TASK INSTRUCTIONS:
Your task is to copy the lines of the data below from the line holding "- **Type Separation**: Separate" through the line holding "- **Forms**: React Hook Form with validation", inclusive, exactly and with nothing added.

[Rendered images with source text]
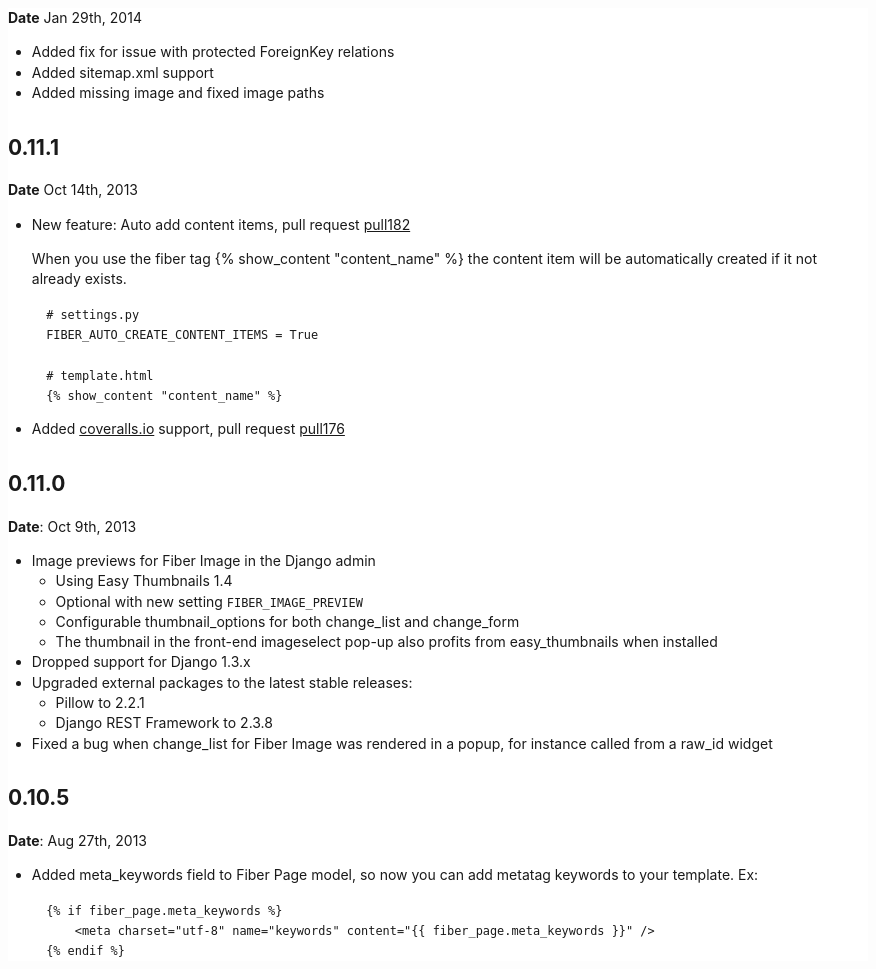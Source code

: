 **Date** Jan 29th, 2014

* Added fix for issue with protected ForeignKey relations
* Added sitemap.xml support
* Added missing image and fixed image paths


## 0.11.1

**Date** Oct 14th, 2013

* New feature: Auto add content items, pull request [pull182]

    When you use the fiber tag {% show_content "content_name" %} the content item will be automatically created if it not already exists.

        # settings.py
        FIBER_AUTO_CREATE_CONTENT_ITEMS = True

        # template.html
        {% show_content "content_name" %}

* Added [coveralls.io] support, pull request [pull176]

[pull182]: https://github.com/ridethepony/django-fiber/pull/182
[pull176]: https://github.com/ridethepony/django-fiber/pull/176
[coveralls.io]: https://coveralls.io/r/ridethepony/django-fiber


## 0.11.0

**Date**: Oct 9th, 2013

* Image previews for Fiber Image in the Django admin
    * Using Easy Thumbnails 1.4
    * Optional with new setting `FIBER_IMAGE_PREVIEW`
    * Configurable thumbnail_options for both change_list and change_form
    * The thumbnail in the front-end imageselect pop-up also profits from easy_thumbnails when installed
* Dropped support for Django 1.3.x
* Upgraded external packages to the latest stable releases:
    * Pillow to 2.2.1
    * Django REST Framework to 2.3.8
* Fixed a bug when change_list for Fiber Image was rendered in a popup, for instance called from a raw_id widget


## 0.10.5

**Date**: Aug 27th, 2013

* Added meta_keywords field to Fiber Page model, so now you can add metatag keywords to your template. Ex:

        {% if fiber_page.meta_keywords %}
            <meta charset="utf-8" name="keywords" content="{{ fiber_page.meta_keywords }}" />
        {% endif %}


[issue180]: https://github.com/ridethepony/django-fiber/issues/180
[issue175]: https://github.com/ridethepony/django-fiber/pull/175
[issue171]: https://github.com/ridethepony/django-fiber/pull/171
[issue]: https://github.com/tomchristie/django-rest-framework/issues/705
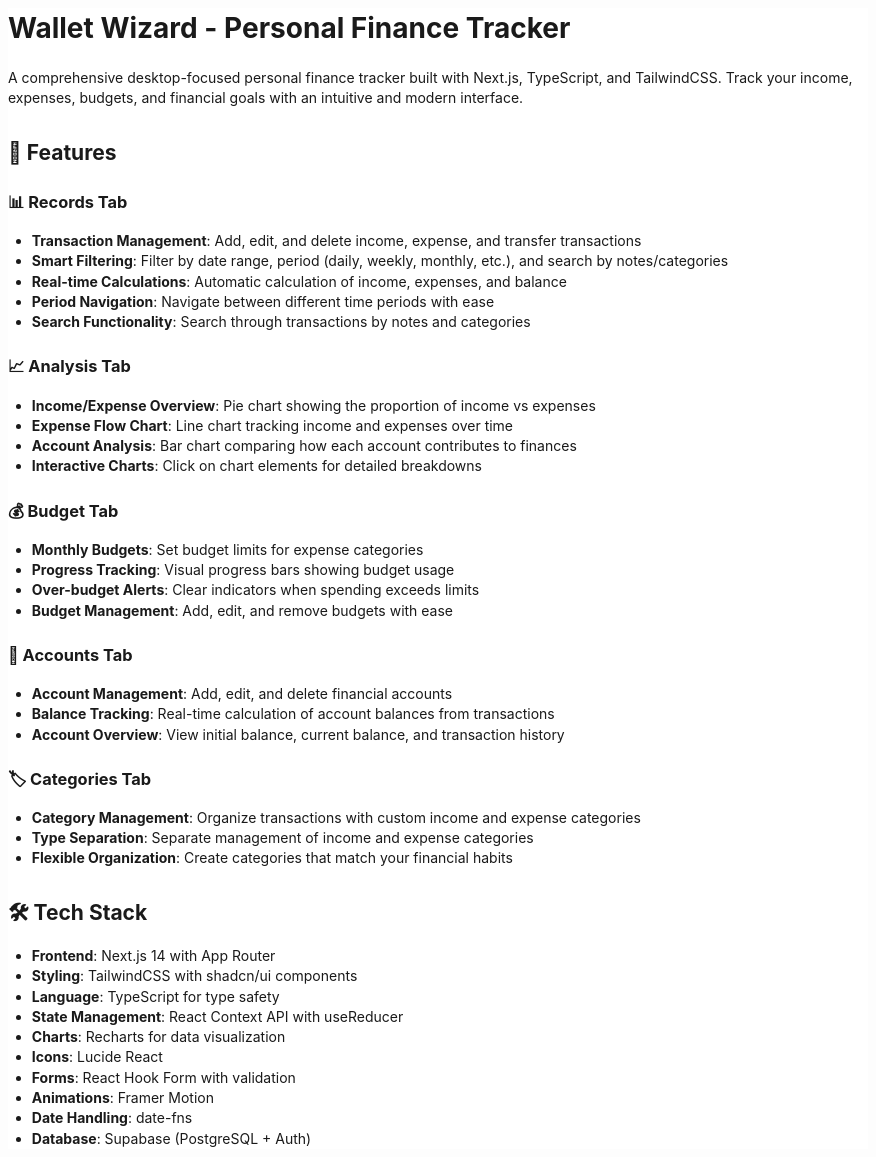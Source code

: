 # Wallet Wizard - Personal Finance Tracker

A comprehensive desktop-focused personal finance tracker built with Next.js, TypeScript, and TailwindCSS. Track your income, expenses, budgets, and financial goals with an intuitive and modern interface.

## 🚀 Features

### 📊 Records Tab
- **Transaction Management**: Add, edit, and delete income, expense, and transfer transactions
- **Smart Filtering**: Filter by date range, period (daily, weekly, monthly, etc.), and search by notes/categories
- **Real-time Calculations**: Automatic calculation of income, expenses, and balance
- **Period Navigation**: Navigate between different time periods with ease
- **Search Functionality**: Search through transactions by notes and categories

### 📈 Analysis Tab
- **Income/Expense Overview**: Pie chart showing the proportion of income vs expenses
- **Expense Flow Chart**: Line chart tracking income and expenses over time
- **Account Analysis**: Bar chart comparing how each account contributes to finances
- **Interactive Charts**: Click on chart elements for detailed breakdowns

### 💰 Budget Tab
- **Monthly Budgets**: Set budget limits for expense categories
- **Progress Tracking**: Visual progress bars showing budget usage
- **Over-budget Alerts**: Clear indicators when spending exceeds limits
- **Budget Management**: Add, edit, and remove budgets with ease

### 🏦 Accounts Tab
- **Account Management**: Add, edit, and delete financial accounts
- **Balance Tracking**: Real-time calculation of account balances from transactions
- **Account Overview**: View initial balance, current balance, and transaction history

### 🏷️ Categories Tab
- **Category Management**: Organize transactions with custom income and expense categories
- **Type Separation**: Separate management of income and expense categories
- **Flexible Organization**: Create categories that match your financial habits

## 🛠️ Tech Stack

- **Frontend**: Next.js 14 with App Router
- **Styling**: TailwindCSS with shadcn/ui components
- **Language**: TypeScript for type safety
- **State Management**: React Context API with useReducer
- **Charts**: Recharts for data visualization
- **Icons**: Lucide React
- **Forms**: React Hook Form with validation
- **Animations**: Framer Motion
- **Date Handling**: date-fns
- **Database**: Supabase (PostgreSQL + Auth)
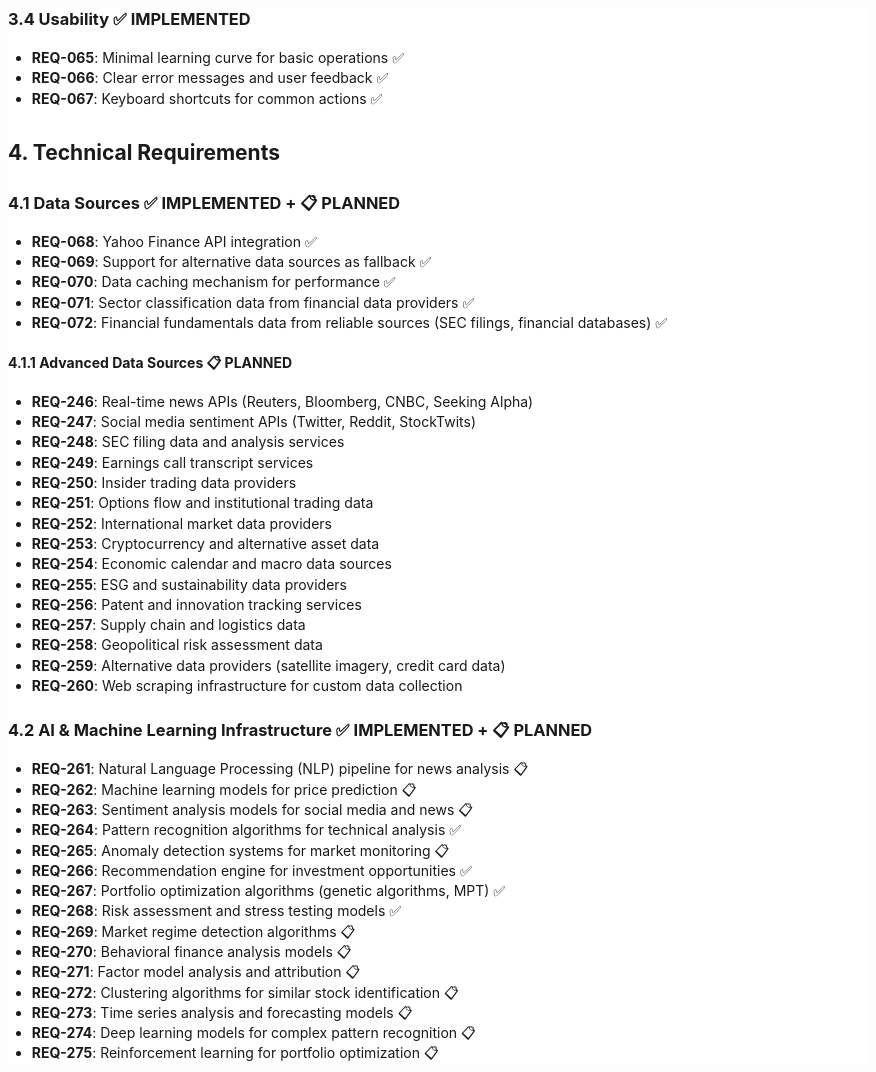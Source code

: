 ### 3.4 Usability ✅ IMPLEMENTED
- **REQ-065**: Minimal learning curve for basic operations ✅
- **REQ-066**: Clear error messages and user feedback ✅
- **REQ-067**: Keyboard shortcuts for common actions ✅

## 4. Technical Requirements

### 4.1 Data Sources ✅ IMPLEMENTED + 📋 PLANNED
- **REQ-068**: Yahoo Finance API integration ✅
- **REQ-069**: Support for alternative data sources as fallback ✅
- **REQ-070**: Data caching mechanism for performance ✅
- **REQ-071**: Sector classification data from financial data providers ✅
- **REQ-072**: Financial fundamentals data from reliable sources (SEC filings, financial databases) ✅

#### 4.1.1 Advanced Data Sources 📋 PLANNED
- **REQ-246**: Real-time news APIs (Reuters, Bloomberg, CNBC, Seeking Alpha)
- **REQ-247**: Social media sentiment APIs (Twitter, Reddit, StockTwits)
- **REQ-248**: SEC filing data and analysis services
- **REQ-249**: Earnings call transcript services
- **REQ-250**: Insider trading data providers
- **REQ-251**: Options flow and institutional trading data
- **REQ-252**: International market data providers
- **REQ-253**: Cryptocurrency and alternative asset data
- **REQ-254**: Economic calendar and macro data sources
- **REQ-255**: ESG and sustainability data providers
- **REQ-256**: Patent and innovation tracking services
- **REQ-257**: Supply chain and logistics data
- **REQ-258**: Geopolitical risk assessment data
- **REQ-259**: Alternative data providers (satellite imagery, credit card data)
- **REQ-260**: Web scraping infrastructure for custom data collection

### 4.2 AI & Machine Learning Infrastructure ✅ IMPLEMENTED + 📋 PLANNED
- **REQ-261**: Natural Language Processing (NLP) pipeline for news analysis 📋
- **REQ-262**: Machine learning models for price prediction 📋
- **REQ-263**: Sentiment analysis models for social media and news 📋
- **REQ-264**: Pattern recognition algorithms for technical analysis ✅
- **REQ-265**: Anomaly detection systems for market monitoring 📋
- **REQ-266**: Recommendation engine for investment opportunities ✅
- **REQ-267**: Portfolio optimization algorithms (genetic algorithms, MPT) ✅
- **REQ-268**: Risk assessment and stress testing models ✅
- **REQ-269**: Market regime detection algorithms 📋
- **REQ-270**: Behavioral finance analysis models 📋
- **REQ-271**: Factor model analysis and attribution 📋
- **REQ-272**: Clustering algorithms for similar stock identification 📋
- **REQ-273**: Time series analysis and forecasting models 📋
- **REQ-274**: Deep learning models for complex pattern recognition 📋
- **REQ-275**: Reinforcement learning for portfolio optimization 📋
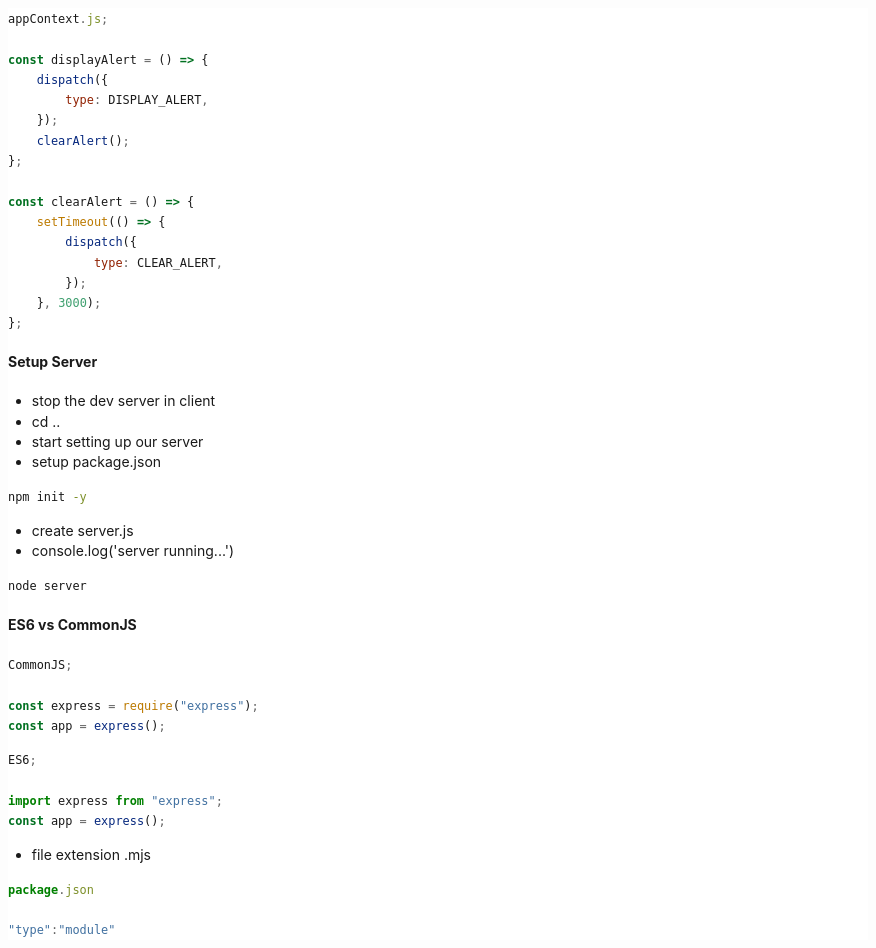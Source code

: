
 ```js
appContext.js;

const displayAlert = () => {
    dispatch({
        type: DISPLAY_ALERT,
    });
    clearAlert();
};

const clearAlert = () => {
    setTimeout(() => {
        dispatch({
            type: CLEAR_ALERT,
        });
    }, 3000);
};
```

#### Setup Server

-   stop the dev server in client
-   cd ..
-   start setting up our server
-   setup package.json

```sh
npm init -y
```

-   create server.js
-   console.log('server running...')

```sh
node server
```

#### ES6 vs CommonJS

```js
CommonJS;

const express = require("express");
const app = express();
```

```js
ES6;

import express from "express";
const app = express();
```

-   file extension .mjs

```js
package.json

"type":"module"
```
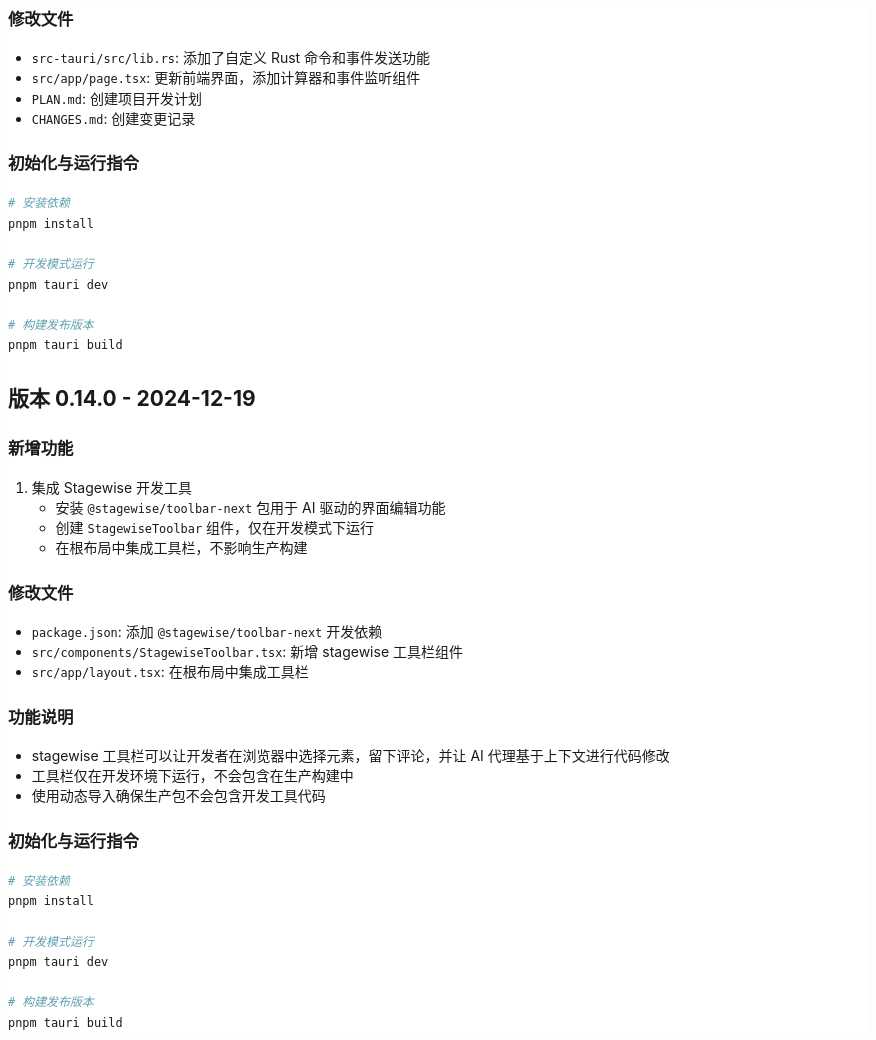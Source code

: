 ### 修改文件

- `src-tauri/src/lib.rs`: 添加了自定义 Rust 命令和事件发送功能
- `src/app/page.tsx`: 更新前端界面，添加计算器和事件监听组件
- `PLAN.md`: 创建项目开发计划
- `CHANGES.md`: 创建变更记录

### 初始化与运行指令

```bash
# 安装依赖
pnpm install

# 开发模式运行
pnpm tauri dev

# 构建发布版本
pnpm tauri build
```

## 版本 0.14.0 - 2024-12-19

### 新增功能

1. 集成 Stagewise 开发工具
   - 安装 `@stagewise/toolbar-next` 包用于 AI 驱动的界面编辑功能
   - 创建 `StagewiseToolbar` 组件，仅在开发模式下运行
   - 在根布局中集成工具栏，不影响生产构建

### 修改文件

- `package.json`: 添加 `@stagewise/toolbar-next` 开发依赖
- `src/components/StagewiseToolbar.tsx`: 新增 stagewise 工具栏组件
- `src/app/layout.tsx`: 在根布局中集成工具栏

### 功能说明

- stagewise 工具栏可以让开发者在浏览器中选择元素，留下评论，并让 AI 代理基于上下文进行代码修改
- 工具栏仅在开发环境下运行，不会包含在生产构建中
- 使用动态导入确保生产包不会包含开发工具代码

### 初始化与运行指令

```bash
# 安装依赖
pnpm install

# 开发模式运行
pnpm tauri dev

# 构建发布版本
pnpm tauri build
```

ANSWER BOX:
- **Type Separation**: Separate management of income and expense categories
- **Flexible Organization**: Create categories that match your financial habits

## 🛠️ Tech Stack

- **Frontend**: Next.js 14 with App Router
- **Styling**: TailwindCSS with shadcn/ui components
- **Language**: TypeScript for type safety
- **State Management**: React Context API with useReducer
- **Charts**: Recharts for data visualization
- **Icons**: Lucide React
- **Forms**: React Hook Form with validation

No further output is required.